* Data under study *

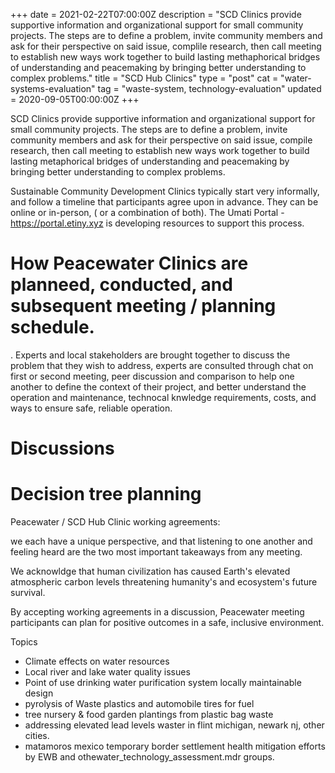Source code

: +++
date = 2021-02-22T07:00:00Z
description = "SCD Clinics provide supportive information and organizational support for small community projects. The steps are to define a problem, invite community members and ask for their perspective on said issue, complile research, then call meeting to establish new ways work together to build lasting methaphorical bridges of understanding and peacemaking by bringing better understanding to complex problems."
title = "SCD Hub Clinics"
type = "post"
cat = "water-systems-evaluation"
tag = "waste-system, technology-evaluation"
updated = 2020-09-05T00:00:00Z
+++

SCD Clinics provide supportive information and organizational support for small community projects. The steps are to define a problem, invite community members and ask for their perspective on said issue, compile research, then call meeting to establish new ways work together to build lasting metaphorical bridges of understanding and peacemaking by bringing better understanding to complex problems.

Sustainable Community Development Clinics typically start very informally, and follow a timeline that participants agree upon in advance.  They can be online or in-person, ( or a combination of both).  The Umati Portal - https://portal.etiny.xyz is developing resources to support this process.

# How Peacewater Clinics are planneed, conducted, and subsequent meeting / planning schedule. 
.
Experts and local stakeholders are brought together to discuss the problem that they wish to address, experts are consulted through chat on first or second meeting, 
peer discussion and comparison to help one another to define the context of their project, and better understand the operation and maintenance, technocal knwledge requirements,
costs, and ways to ensure safe, reliable operation.

# Discussions


# Decision tree planning


Peacewater / SCD Hub Clinic working agreements:

we each have a unique perspective, and that listening to one another and feeling heard are the two most important takeaways from any meeting.
  
We acknowldge that human civilization has caused Earth's elevated atmospheric carbon levels threatening humanity's and ecosystem's future survival.

By accepting working agreements in a discussion, Peacewater meeting participants can plan for positive outcomes in a safe, inclusive environment.

Topics

* Climate effects on water resources
* Local river and lake water quality issues
* Point of use drinking water purification system locally maintainable design
* pyrolysis of Waste plastics and automobile tires for fuel
* tree nursery & food garden plantings from plastic bag waste
* addressing elevated lead levels waster in flint michigan, newark nj, other cities.
* matamoros mexico temporary border settlement health mitigation efforts by EWB and othewater_technology_assessment.mdr groups.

* Task description *
On how many lines above does the word "from" appear? Answer with that figure only.

* Completed exercise *
2